В истории русского театра известны имена актеров, которые всем своим существом утверждали Театр и актерство. Театр был их философией, их концепцией жизни, верой, наконец. А. Кугель, говоря об актере Малого театра А. Южине, так описывал этот тип сценического деятеля: «Для Южина, конечно,
мир «преломлялся» в театр. Что актерственно, то и естественно. Я актерствую — и это в самом благородном и возвышенном значении слова значит — я живу... Все привычки, навыки, приемы актера должны стать господствующими и общепринятыми, ибо в них высшая настоящая красота. Настоящий, подлинный актер всегда стоит у рампы, выставив вперед грудь.
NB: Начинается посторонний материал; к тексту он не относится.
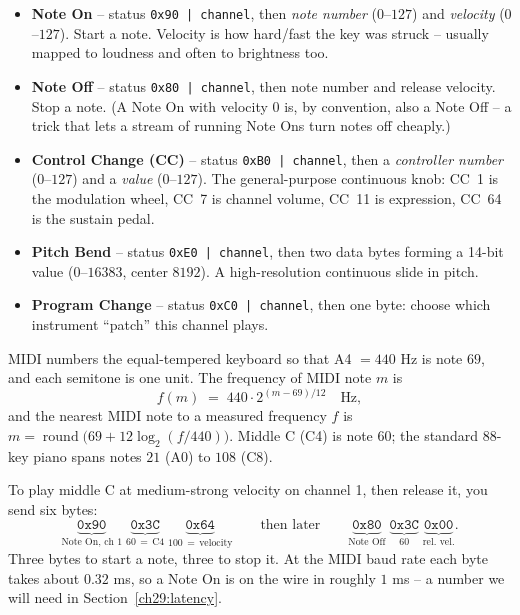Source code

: \begin{itemize}
  \item \textbf{Note On} -- status \texttt{0x90 | channel}, then \emph{note number} ($0$--$127$) and
    \emph{velocity} ($0$--$127$). Start a note. Velocity is how hard/fast the key was struck -- usually
    mapped to loudness and often to brightness too.
  \item \textbf{Note Off} -- status \texttt{0x80 | channel}, then note number and release velocity.
    Stop a note. (A Note On with velocity $0$ is, by convention, also a Note Off -- a trick that lets
    a stream of running Note Ons turn notes off cheaply.)
  \item \textbf{Control Change (CC)} -- status \texttt{0xB0 | channel}, then a \emph{controller
    number} ($0$--$127$) and a \emph{value} ($0$--$127$). The general-purpose continuous knob: CC~1 is
    the modulation wheel, CC~7 is channel volume, CC~11 is expression, CC~64 is the sustain pedal.
  \item \textbf{Pitch Bend} -- status \texttt{0xE0 | channel}, then two data bytes forming a 14-bit
    value ($0$--$16383$, center $8192$). A high-resolution continuous slide in pitch.
  \item \textbf{Program Change} -- status \texttt{0xC0 | channel}, then one byte: choose which
    instrument ``patch'' this channel plays.
\end{itemize}

\begin{definition}
\label{ch29:def-midinote}
MIDI numbers the equal-tempered keyboard so that A4 $= 440$ Hz is note $69$, and each semitone is one
unit. The frequency of MIDI note $m$ is
\[
  f(m) \;=\; 440 \cdot 2^{(m-69)/12} \quad\text{Hz},
\]
and the nearest MIDI note to a measured frequency $f$ is $m = \operatorname{round}\!\big(69 +
12\log_2(f/440)\big)$. Middle C (C4) is note $60$; the standard 88-key piano spans notes $21$ (A0) to
$108$ (C8).
\end{definition}

\begin{example}
\label{ch29:ex-bytes}
To play middle C at medium-strong velocity on channel 1, then release it, you send six bytes:
\[
  \underbrace{\texttt{0x90}}_{\text{Note On, ch 1}}\;
  \underbrace{\texttt{0x3C}}_{60\,=\,\text{C4}}\;
  \underbrace{\texttt{0x64}}_{100\,=\,\text{velocity}}
  \qquad\text{then later}\qquad
  \underbrace{\texttt{0x80}}_{\text{Note Off}}\;
  \underbrace{\texttt{0x3C}}_{60}\;
  \underbrace{\texttt{0x00}}_{\text{rel. vel.}}.
\]
Three bytes to start a note, three to stop it. At the MIDI baud rate each byte takes about $0.32$ ms,
so a Note On is on the wire in roughly $1$ ms -- a number we will need in
Section~\ref{ch29:latency}.
\end{example}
Он говорит на диафрагме, с особым упором на звук. Он патетичен. Он массивен. Он зорко следит за впечатлением и быстро перестраивает, в соответствии с тем, доходчивы или нет его слова, свое выражение. Он никогда не молчит. Когда безмолвны уста, говорит его взор. Он всегда подобран, потому что жизнь — это сцена и надо играть»[39].
Сказанное о Южине, разумеется, Южину и принадлежит. Стржельчик — актер иного века, иной индивидуальности. Прямые аналогии здесь неуместны. Речь идет только о тенденции.
Вовсе не похожих друг на друга, да и живших в разные времена истых трубадуров театра, таких, как Южин, роднила между собой не просто влюбленность в сцену, а подлинное обожание живописности, картинности, костюмности, без которых сцена немыслима. Декорация, грим, костюм, игра, переодевание, преображение — это ведь и есть театр, взятый в своей основе.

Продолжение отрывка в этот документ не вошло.